Labor Day, 2020
Nearby Mt. Hood is on fire and we’re having a wind storm, just at the same time that smoke from the California fires and the Washington fires has converged on the river valley where Portland sits. Everything smells like a world on fire. The Air Quality Index is 180. I started coughing around 5 p.m. and closed all the windows tightly and turned on the air filters. I made this photo from my window at 5:30 p.m. I’m breathing better now, but my eyes burn and my mouth is dry. I look down into the street at a row of tents where houseless people live and wonder how they will survive. My son and his family had planned to go camping in central Oregon, they were to have left today, their last excursion outside their small space before school starts. They postponed and will see how it goes.

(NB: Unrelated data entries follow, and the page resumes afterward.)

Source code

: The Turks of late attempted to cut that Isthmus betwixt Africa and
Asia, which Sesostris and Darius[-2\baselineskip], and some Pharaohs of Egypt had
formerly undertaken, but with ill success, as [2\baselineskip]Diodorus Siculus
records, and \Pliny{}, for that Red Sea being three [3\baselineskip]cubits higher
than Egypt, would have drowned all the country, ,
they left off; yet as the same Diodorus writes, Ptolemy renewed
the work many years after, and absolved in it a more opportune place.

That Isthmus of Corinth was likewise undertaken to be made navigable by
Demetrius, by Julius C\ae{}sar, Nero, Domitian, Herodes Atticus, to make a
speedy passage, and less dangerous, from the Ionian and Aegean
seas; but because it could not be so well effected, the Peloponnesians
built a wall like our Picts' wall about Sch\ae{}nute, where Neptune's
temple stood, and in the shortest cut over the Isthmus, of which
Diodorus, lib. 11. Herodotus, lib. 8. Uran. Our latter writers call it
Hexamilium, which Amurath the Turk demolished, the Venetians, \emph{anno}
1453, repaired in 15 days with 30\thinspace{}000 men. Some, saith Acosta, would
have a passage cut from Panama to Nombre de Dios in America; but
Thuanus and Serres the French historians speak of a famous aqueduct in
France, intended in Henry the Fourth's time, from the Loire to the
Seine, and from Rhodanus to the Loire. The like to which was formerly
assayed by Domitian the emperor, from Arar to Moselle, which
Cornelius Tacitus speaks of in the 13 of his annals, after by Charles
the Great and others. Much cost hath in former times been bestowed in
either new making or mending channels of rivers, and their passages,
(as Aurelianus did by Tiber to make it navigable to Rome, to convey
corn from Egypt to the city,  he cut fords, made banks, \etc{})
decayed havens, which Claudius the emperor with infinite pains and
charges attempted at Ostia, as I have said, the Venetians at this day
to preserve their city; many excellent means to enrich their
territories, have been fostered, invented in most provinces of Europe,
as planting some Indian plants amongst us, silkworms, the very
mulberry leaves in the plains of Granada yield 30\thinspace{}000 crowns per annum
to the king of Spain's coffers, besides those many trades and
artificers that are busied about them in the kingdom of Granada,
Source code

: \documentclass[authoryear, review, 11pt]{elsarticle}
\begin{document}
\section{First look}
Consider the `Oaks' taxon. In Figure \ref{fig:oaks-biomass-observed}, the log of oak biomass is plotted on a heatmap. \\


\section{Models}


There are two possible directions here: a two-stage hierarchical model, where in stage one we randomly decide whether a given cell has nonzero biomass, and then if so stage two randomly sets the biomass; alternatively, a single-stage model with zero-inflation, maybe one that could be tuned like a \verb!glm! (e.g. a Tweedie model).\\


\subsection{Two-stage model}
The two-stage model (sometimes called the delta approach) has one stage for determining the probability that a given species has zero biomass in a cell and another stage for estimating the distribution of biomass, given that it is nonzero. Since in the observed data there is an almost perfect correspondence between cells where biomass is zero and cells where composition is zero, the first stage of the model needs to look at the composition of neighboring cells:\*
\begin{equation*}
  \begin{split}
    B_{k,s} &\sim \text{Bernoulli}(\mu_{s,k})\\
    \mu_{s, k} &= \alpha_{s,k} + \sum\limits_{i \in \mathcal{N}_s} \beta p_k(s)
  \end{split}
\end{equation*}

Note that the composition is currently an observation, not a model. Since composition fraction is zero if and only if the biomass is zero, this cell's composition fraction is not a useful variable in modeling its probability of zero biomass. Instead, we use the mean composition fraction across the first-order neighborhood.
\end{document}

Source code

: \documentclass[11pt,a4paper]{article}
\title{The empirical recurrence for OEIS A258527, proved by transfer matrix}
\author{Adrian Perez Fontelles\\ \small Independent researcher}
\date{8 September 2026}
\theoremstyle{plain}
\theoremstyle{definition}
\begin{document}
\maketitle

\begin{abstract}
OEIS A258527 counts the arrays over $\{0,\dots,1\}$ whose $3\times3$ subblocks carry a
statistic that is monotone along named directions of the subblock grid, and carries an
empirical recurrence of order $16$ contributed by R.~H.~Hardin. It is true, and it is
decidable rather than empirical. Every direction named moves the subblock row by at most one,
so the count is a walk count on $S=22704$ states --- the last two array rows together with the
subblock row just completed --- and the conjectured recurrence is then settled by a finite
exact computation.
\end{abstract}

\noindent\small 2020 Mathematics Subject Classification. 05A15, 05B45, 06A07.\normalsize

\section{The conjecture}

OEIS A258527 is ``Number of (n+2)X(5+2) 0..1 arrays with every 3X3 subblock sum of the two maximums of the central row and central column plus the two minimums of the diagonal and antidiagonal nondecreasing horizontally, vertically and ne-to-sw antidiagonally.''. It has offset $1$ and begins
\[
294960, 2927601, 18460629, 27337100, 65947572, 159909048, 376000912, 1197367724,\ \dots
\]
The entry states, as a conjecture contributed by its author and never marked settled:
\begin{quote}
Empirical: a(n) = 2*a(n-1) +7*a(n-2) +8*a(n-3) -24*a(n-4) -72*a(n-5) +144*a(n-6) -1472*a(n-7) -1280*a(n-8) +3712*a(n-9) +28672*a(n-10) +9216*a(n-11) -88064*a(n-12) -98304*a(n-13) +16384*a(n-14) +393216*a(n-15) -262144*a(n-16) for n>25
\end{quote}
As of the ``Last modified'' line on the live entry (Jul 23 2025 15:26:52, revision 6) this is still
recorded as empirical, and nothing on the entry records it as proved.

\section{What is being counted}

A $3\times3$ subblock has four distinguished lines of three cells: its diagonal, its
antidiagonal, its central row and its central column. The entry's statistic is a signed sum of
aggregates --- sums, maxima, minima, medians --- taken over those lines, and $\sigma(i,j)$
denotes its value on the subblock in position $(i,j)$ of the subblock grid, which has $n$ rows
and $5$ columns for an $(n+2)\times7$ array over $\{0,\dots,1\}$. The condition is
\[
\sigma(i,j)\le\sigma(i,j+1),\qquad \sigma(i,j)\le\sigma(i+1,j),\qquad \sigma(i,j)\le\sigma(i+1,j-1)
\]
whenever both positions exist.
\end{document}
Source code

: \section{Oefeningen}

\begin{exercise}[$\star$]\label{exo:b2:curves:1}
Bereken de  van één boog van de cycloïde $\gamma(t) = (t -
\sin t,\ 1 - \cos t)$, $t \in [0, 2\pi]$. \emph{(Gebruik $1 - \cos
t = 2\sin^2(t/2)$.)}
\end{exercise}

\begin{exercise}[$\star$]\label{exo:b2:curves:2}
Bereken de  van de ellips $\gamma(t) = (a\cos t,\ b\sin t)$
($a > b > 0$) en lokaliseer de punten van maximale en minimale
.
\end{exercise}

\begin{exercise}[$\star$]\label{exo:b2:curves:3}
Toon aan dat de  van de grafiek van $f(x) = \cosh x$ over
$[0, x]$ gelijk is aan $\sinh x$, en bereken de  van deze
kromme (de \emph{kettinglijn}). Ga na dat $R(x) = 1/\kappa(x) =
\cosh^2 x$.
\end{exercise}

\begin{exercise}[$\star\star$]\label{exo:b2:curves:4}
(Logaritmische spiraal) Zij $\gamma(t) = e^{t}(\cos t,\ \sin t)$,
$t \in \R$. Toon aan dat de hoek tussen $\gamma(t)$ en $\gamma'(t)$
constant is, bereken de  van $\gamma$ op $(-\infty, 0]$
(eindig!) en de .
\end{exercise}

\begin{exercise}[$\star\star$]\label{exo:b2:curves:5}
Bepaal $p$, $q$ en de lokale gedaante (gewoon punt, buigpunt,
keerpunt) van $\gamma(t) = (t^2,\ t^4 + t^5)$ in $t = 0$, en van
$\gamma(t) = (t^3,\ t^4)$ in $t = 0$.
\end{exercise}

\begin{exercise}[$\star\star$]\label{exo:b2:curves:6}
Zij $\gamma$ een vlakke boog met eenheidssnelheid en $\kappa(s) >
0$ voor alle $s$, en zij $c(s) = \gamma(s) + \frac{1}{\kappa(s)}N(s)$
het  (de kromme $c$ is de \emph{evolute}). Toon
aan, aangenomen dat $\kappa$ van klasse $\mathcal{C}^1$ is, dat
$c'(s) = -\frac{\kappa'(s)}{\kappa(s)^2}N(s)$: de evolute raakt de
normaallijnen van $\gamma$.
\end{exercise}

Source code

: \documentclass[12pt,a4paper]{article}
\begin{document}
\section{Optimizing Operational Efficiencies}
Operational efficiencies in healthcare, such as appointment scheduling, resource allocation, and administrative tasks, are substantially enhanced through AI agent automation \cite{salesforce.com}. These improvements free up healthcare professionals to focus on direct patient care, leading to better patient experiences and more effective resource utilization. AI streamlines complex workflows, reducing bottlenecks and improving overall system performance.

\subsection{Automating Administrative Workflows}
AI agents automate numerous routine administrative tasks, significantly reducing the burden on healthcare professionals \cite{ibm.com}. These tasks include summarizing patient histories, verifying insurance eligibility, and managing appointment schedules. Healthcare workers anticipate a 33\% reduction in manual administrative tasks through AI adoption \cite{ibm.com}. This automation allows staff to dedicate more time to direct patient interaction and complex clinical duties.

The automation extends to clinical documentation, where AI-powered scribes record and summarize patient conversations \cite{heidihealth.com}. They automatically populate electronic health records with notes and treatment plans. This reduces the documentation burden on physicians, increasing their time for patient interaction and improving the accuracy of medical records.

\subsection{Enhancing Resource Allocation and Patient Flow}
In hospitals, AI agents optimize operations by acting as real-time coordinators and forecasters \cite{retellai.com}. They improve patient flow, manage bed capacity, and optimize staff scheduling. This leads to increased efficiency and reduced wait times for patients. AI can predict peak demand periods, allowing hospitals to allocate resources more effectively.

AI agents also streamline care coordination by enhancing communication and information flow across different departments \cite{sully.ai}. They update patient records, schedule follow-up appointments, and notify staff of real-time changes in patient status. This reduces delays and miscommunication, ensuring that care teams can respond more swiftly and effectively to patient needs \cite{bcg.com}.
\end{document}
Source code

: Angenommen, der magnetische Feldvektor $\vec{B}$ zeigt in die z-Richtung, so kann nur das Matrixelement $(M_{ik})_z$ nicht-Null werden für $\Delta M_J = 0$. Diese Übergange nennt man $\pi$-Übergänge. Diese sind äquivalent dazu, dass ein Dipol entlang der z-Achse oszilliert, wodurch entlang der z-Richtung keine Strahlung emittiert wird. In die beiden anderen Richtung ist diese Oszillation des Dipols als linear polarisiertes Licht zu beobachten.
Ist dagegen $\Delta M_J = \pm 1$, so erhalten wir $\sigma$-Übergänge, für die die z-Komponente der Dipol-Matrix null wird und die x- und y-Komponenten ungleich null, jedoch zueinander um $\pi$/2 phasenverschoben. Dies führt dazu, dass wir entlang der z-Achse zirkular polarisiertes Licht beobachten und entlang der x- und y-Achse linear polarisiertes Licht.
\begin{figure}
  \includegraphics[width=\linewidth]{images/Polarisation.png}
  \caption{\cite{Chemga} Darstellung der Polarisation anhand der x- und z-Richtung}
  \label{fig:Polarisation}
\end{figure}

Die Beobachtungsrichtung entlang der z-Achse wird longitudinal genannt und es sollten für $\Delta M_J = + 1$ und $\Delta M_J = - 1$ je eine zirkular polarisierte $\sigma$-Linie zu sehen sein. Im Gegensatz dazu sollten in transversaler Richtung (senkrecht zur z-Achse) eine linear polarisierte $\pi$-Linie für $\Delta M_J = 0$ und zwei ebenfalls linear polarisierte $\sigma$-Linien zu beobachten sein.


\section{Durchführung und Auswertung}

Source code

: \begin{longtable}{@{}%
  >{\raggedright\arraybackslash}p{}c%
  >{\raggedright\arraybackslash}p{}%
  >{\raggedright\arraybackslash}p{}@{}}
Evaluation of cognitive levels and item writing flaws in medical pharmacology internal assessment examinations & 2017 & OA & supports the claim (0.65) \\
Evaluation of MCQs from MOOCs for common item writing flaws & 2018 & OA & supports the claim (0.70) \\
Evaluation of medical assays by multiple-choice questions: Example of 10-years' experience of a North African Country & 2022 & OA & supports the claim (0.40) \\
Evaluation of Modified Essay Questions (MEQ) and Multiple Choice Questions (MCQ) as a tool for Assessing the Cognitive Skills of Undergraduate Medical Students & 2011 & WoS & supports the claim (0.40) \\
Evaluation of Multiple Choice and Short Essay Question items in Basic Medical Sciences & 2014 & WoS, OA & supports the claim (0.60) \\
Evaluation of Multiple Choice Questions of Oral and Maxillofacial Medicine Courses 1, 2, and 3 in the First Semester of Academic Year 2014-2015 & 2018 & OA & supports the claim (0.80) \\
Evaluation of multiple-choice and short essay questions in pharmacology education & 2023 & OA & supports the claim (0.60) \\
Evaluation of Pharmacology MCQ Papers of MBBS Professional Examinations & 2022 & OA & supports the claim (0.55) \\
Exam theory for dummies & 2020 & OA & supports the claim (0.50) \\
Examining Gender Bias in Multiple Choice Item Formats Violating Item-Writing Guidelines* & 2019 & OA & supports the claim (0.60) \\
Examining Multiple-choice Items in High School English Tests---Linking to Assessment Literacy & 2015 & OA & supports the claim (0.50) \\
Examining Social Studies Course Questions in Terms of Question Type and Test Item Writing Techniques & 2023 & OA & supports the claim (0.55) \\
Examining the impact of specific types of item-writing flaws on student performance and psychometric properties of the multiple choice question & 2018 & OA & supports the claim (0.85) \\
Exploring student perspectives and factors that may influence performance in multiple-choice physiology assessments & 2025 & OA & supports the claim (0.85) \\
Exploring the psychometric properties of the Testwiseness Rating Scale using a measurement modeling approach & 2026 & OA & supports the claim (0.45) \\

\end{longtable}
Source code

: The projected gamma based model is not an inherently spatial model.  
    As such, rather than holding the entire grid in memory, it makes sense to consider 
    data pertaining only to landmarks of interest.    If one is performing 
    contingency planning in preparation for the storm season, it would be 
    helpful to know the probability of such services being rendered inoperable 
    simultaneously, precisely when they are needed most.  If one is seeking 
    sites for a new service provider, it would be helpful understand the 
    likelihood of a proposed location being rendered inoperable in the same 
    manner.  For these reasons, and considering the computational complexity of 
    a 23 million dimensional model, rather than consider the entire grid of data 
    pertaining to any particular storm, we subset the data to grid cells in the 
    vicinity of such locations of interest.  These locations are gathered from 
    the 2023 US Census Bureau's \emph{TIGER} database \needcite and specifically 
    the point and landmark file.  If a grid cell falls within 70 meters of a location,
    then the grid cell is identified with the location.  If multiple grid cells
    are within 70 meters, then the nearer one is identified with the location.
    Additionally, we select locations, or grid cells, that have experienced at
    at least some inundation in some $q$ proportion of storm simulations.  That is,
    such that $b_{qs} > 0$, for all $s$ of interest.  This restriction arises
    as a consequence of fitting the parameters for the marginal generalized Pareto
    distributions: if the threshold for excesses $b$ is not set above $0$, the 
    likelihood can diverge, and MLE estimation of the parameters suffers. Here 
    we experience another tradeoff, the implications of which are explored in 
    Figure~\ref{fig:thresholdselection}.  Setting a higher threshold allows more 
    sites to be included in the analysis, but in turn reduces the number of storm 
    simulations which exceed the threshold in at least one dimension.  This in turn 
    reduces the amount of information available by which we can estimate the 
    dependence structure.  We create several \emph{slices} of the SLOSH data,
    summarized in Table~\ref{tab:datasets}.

Earlier in the day, before the smoke arrived, I met with a young woman in her thirties whose ex-partner was recently murdered. We talked outdoors, overlooking a rose garden, masked. She told me he had co-parented his two children and her two for years before they broke up in 2018. “We never stopped being friends, we just mutually saw that we needed to let each other go. But he was such a sweet, funny guy. He was innocent, in a way. He loved to paint.”
She passed me her phone so I could see her photo of his acrylic painting of her two children. Her daughter’s face is a blue spiral; her son’s face is a gold star; their t-shirts and jeans are realistic, but in vivid colors: intense orange, yellow, red, blue, the colors heaped on, probably with a palette knife. She went through the photos on her phone and continued, “He loved nature. He loved kids. He believed in helping people. He wanted to build a safer world, and he was going nuts because of the violence of Trump and his followers. He believed that what they do threatens the lives of all our children.”
Their families have different politics from theirs and are not helping her. I encouraged her to talk about him, asked her to think about what she needs, how the memorial can help her and the children. She said she hasn’t had time to think. I urged her to take more time. We meditated together, and I taught her a relaxation technique that has worked for me.
As we talked, the sky was hazy but not yet thick with smoke. By the time I got home, I could barely see the downtown skyline. I called Sue and learned that her son and daughter-in-law had been camping on Mt. Hood and had to get a ride back to their car as there were fires behind them on the trail. I just heard from her. They’re home, safe. I’m so glad.
I see that in 2017, we had a similar situation, but not quite as bad. Ceridwen offered an explanation then that is even more pertinent now: "The situation is frankly apocalyptic in respect to both climatic and to political events. Your country is simultaneously burning in fever and swamped in a mucksweat like an animal fighting to rid itself of an incubus that is riding it to perdition."